Para pengusaha itu pun mendatangi kantor Kementerian Koordinator Bidang Perekonomian dan diterima langsung oleh Darmin Nasution. Mereka serempak mengeluhkan bahwa tol baru telah membuat ongkos operasional pengiriman naik dua kali lipat dibandingkan dengan lewat Jalan Pantura.
Yang mengusik perhatian publik adalah, adanya rumor yang tersebar bahwa pertemuan itu juga merupakan sebuah permintaan konfirmasi. Para pengusaha transportasi dan logistik lokal itu dihantui ketakutan bahwa mahalnya biaya tol adalah suatu kebijakan yang disengaja agar pengusaha lokal berguguran dan diganti pengusaha asing.
Kekhawatiran itu beralasan. Data Badan Koordinasi Penanaman Modal (BKPM) menunjukkan, terjadi peningkatan realisasi investasi di sektor transportasi, gudang, dan telekomunikasi sebesar 58,6% pada 2018. Secara nominal, angka realisasi itu mencapai Rp 94,9 triliun pada 2018, dibandingkan capaian tahun sebelumnya yang senilai Rp 59,8 triliun.

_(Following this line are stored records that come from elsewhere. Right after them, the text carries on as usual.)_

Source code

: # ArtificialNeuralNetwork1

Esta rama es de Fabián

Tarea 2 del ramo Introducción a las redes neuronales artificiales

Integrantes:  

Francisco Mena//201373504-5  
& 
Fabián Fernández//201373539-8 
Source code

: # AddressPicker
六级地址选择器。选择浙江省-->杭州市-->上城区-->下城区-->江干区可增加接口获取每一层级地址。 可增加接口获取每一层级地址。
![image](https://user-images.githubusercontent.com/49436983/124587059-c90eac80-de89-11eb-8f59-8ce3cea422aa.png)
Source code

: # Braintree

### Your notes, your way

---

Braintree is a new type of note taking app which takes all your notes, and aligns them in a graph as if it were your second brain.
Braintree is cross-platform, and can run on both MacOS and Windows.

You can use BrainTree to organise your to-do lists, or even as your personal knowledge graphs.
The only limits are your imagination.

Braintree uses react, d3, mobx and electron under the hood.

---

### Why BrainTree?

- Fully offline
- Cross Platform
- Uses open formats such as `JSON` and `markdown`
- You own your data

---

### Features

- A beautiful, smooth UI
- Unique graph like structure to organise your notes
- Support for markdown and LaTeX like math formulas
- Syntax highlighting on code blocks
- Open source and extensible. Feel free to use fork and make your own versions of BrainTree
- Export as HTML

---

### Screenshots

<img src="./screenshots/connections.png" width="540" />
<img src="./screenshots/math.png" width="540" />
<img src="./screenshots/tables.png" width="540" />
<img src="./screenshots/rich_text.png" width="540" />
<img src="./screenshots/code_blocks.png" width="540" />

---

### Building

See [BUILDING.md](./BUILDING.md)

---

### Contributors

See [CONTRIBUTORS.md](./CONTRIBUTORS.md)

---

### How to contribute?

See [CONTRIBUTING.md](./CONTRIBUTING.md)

Pertumbuhan ini jauh berbeda dengan realisasi investasi secara keseluruhan pada 2018, yang hanya meningkat 4,1% dibandingkan periode yang sama tahun sebelumnya, menjadi Rp 721,3 triliun. Jika diperinci, penanaman modal dalam negeri (PMDN) di sektor transportasi, gudang, dan telekomunikasi tercatat mencapai Rp 58,73 triliun atau meningkat 70,38% secara year on year (yoy), dari sebelumnya Rp 34,47 triliun. Sementara itu, penanaman modal asing (PMA) naik 59,78% dari yang hanya US$ 1,89 miliar menjadi US$ 3,02 miliar pada 2018.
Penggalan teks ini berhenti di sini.